Like so much that takes place in the Middle East, the Yom Kippur War was a proxy battle, between the era’s two superpowers, America and the USSR. Both supplied arms to their respective allies, even if it took President Richard Nixon several days to promise Meir that ‘all your aircraft and tank losses will be replaced’.
Thanks to Israeli military tactics, the Egyptians’ and Syrians’ large initial gains were soon reversed. Israeli troops advanced to within 20 miles of Damascus and shelled the capital city. On October 25, a UN-brokered ceasefire was agreed.
Yet the price in blood was heavy. Up to 2,800 Israelis died and perhaps 8,800 were wounded – a devastating loss for such a small country – while the Arab nations suffered 18,500 dead and 35,000 wounded.
This image released by Bleecker Street shows Camille Cottin, left, and Helen Mirren as Golda Meir in a scene from. the film “Golda.”
Meir’s career is often said to have ended in failure.
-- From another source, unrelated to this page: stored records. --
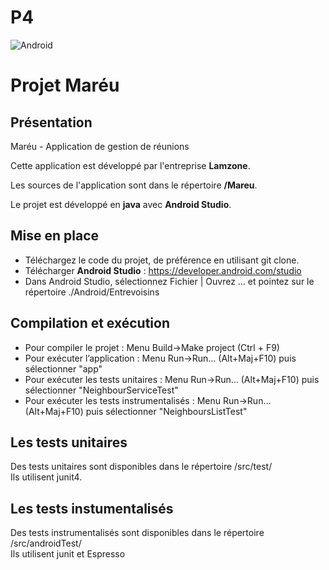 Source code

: # P4


![Android](https://img.shields.io/badge/Android-Studio-blue)
# Projet Maréu
## Présentation 
Maréu - Application de gestion de réunions  

Cette application est développé par l'entreprise __Lamzone__.

Les sources de l'application sont dans le répertoire __/Mareu__.

Le projet est développé en __java__ avec __Android Studio__.

## Mise en place
- Téléchargez le code du projet, de préférence en utilisant git clone.  
- Télécharger __Android Studio__ : <https://developer.android.com/studio>  
- Dans Android Studio, sélectionnez Fichier | Ouvrez ... et pointez sur le répertoire ./Android/Entrevoisins  

## Compilation et exécution
- Pour compiler le projet : Menu Build->Make project (Ctrl + F9)  
- Pour exécuter l’application : Menu Run->Run… (Alt+Maj+F10) puis sélectionner "app"  
- Pour exécuter les tests unitaires : Menu Run->Run… (Alt+Maj+F10) puis sélectionner "NeighbourServiceTest"  
- Pour exécuter les tests instrumentalisés : Menu Run->Run… (Alt+Maj+F10) puis sélectionner "NeighboursListTest"  

## Les tests unitaires
Des tests unitaires sont disponibles dans le répertoire /src/test/  
Ils utilisent junit4.  

## Les tests instumentalisés
Des tests instrumentalisés sont disponibles dans le répertoire /src/androidTest/  
Ils utilisent junit et Espresso  


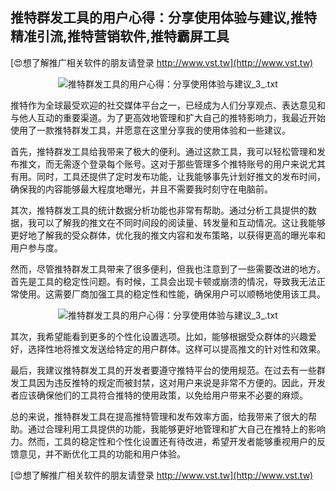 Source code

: ## **推特群发工具的用户心得：分享使用体验与建议,推特精准引流,推特营销软件,推特霸屏工具**

[😍想了解推广相关软件的朋友请登录 http://www.vst.tw](http://www.vst.tw)

 <center><img src="https://vst.tw/MP4/tuiguang/png/2.png" alt="推特群发工具的用户心得：分享使用体验与建议_3_.txt"></center>

推特作为全球最受欢迎的社交媒体平台之一，已经成为人们分享观点、表达意见和与他人互动的重要渠道。为了更高效地管理和扩大自己的推特影响力，我最近开始使用了一款推特群发工具，并愿意在这里分享我的使用体验和一些建议。

首先，推特群发工具给我带来了极大的便利。通过这款工具，我可以轻松管理和发布推文，而无需逐个登录每个账号。这对于那些管理多个推特账号的用户来说尤其有用。同时，工具还提供了定时发布功能，让我能够事先计划好推文的发布时间，确保我的内容能够最大程度地曝光，并且不需要我时刻守在电脑前。

其次，推特群发工具的统计数据分析功能也非常有帮助。通过分析工具提供的数据，我可以了解我的推文在不同时间段的阅读量、转发量和互动情况。这让我能够更好地了解我的受众群体，优化我的推文内容和发布策略，以获得更高的曝光率和用户参与度。

然而，尽管推特群发工具带来了很多便利，但我也注意到了一些需要改进的地方。首先是工具的稳定性问题。有时候，工具会出现卡顿或崩溃的情况，导致我无法正常使用。这需要厂商加强工具的稳定性和性能，确保用户可以顺畅地使用该工具。

 <center><img src="https://vst.tw/MP4/tuiguang/png/8.png" alt="推特群发工具的用户心得：分享使用体验与建议_3_.txt"></center>

其次，我希望能看到更多的个性化设置选项。比如，能够根据受众群体的兴趣爱好，选择性地将推文发送给特定的用户群体。这样可以提高推文的针对性和效果。

最后，我建议推特群发工具的开发者要遵守推特平台的使用规范。在过去有一些群发工具因为违反推特的规定而被封禁，这对用户来说是非常不方便的。因此，开发者应该确保他们的工具符合推特的使用政策，以免给用户带来不必要的麻烦。

总的来说，推特群发工具在提高推特管理和发布效率方面，给我带来了很大的帮助。通过合理利用工具提供的功能，我能够更好地管理和扩大自己在推特上的影响力。然而，工具的稳定性和个性化设置还有待改进，希望开发者能够重视用户的反馈意见，并不断优化工具的功能和用户体验。

[😍想了解推广相关软件的朋友请登录 http://www.vst.tw](http://www.vst.tw)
Following elections, driven in part by the public’s anger over the failures in the war, her governing coalition could not muster a majority the following year.
Four years later, on December 8, 1978, she died of lymphatic cancer in Jerusalem at the age of 80.
But she was decidedly not a failure. She was not to blame for the war and as prime minister during the Munich massacre she was decisive, speaking for Israel on the world stage and ensuring that vengeance was swift.
‘All I want to do is play great women and Golda was one of the greatest,’ said Helen Mirren in Jerusalem last month.
Now a new generation will come to learn about the triumphs and disasters of this remarkable leader’s extraordinary life.